Task prompt:
Could you repeat, word for word, only the lines from the one containing "예측 및 순찰 알고리즘" through the final line of the records below?

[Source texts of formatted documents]
┄┄┄┄┄┄┄┄┄┄
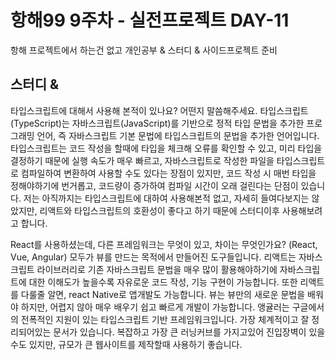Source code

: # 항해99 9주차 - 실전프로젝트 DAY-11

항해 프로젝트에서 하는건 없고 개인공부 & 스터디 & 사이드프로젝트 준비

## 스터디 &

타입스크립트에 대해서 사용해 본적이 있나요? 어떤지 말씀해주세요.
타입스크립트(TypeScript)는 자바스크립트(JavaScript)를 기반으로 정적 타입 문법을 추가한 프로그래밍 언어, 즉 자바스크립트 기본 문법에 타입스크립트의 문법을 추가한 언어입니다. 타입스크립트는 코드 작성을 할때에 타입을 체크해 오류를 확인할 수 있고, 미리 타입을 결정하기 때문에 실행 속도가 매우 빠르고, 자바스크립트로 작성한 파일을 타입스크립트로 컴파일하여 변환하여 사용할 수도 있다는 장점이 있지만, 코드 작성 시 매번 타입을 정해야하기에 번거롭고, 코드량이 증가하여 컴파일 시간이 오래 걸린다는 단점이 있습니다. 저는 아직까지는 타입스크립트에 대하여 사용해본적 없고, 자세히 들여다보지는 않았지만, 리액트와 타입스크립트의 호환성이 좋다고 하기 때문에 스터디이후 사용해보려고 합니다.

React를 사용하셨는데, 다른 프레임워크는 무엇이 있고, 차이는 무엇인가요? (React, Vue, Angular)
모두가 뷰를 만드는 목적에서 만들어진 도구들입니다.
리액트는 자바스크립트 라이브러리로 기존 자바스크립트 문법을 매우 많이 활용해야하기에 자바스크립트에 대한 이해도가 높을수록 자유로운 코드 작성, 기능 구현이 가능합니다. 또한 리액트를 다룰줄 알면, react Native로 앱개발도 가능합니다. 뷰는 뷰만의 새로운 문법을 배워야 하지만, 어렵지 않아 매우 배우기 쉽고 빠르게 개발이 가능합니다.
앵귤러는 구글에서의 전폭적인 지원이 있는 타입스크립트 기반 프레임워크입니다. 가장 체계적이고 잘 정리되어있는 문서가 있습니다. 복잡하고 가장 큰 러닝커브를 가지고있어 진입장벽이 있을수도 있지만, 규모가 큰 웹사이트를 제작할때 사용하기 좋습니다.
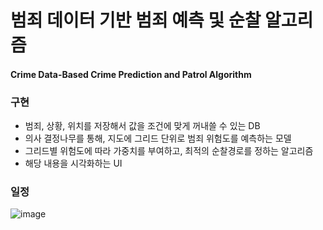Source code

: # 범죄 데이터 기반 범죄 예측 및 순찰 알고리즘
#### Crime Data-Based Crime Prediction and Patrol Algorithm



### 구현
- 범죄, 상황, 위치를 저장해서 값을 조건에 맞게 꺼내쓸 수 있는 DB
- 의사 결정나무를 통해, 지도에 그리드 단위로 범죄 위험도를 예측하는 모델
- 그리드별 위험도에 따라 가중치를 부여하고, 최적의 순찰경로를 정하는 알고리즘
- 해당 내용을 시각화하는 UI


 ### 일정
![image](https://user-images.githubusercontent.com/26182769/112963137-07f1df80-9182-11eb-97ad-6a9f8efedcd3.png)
┄┄┄┄┄┄┄┄┄┄
Result of this task:
: # 범죄 데이터 기반 범죄 예측 및 순찰 알고리즘
#### Crime Data-Based Crime Prediction and Patrol Algorithm



### 구현
- 범죄, 상황, 위치를 저장해서 값을 조건에 맞게 꺼내쓸 수 있는 DB
- 의사 결정나무를 통해, 지도에 그리드 단위로 범죄 위험도를 예측하는 모델
- 그리드별 위험도에 따라 가중치를 부여하고, 최적의 순찰경로를 정하는 알고리즘
- 해당 내용을 시각화하는 UI


 ### 일정
![image](https://user-images.githubusercontent.com/26182769/112963137-07f1df80-9182-11eb-97ad-6a9f8efedcd3.png)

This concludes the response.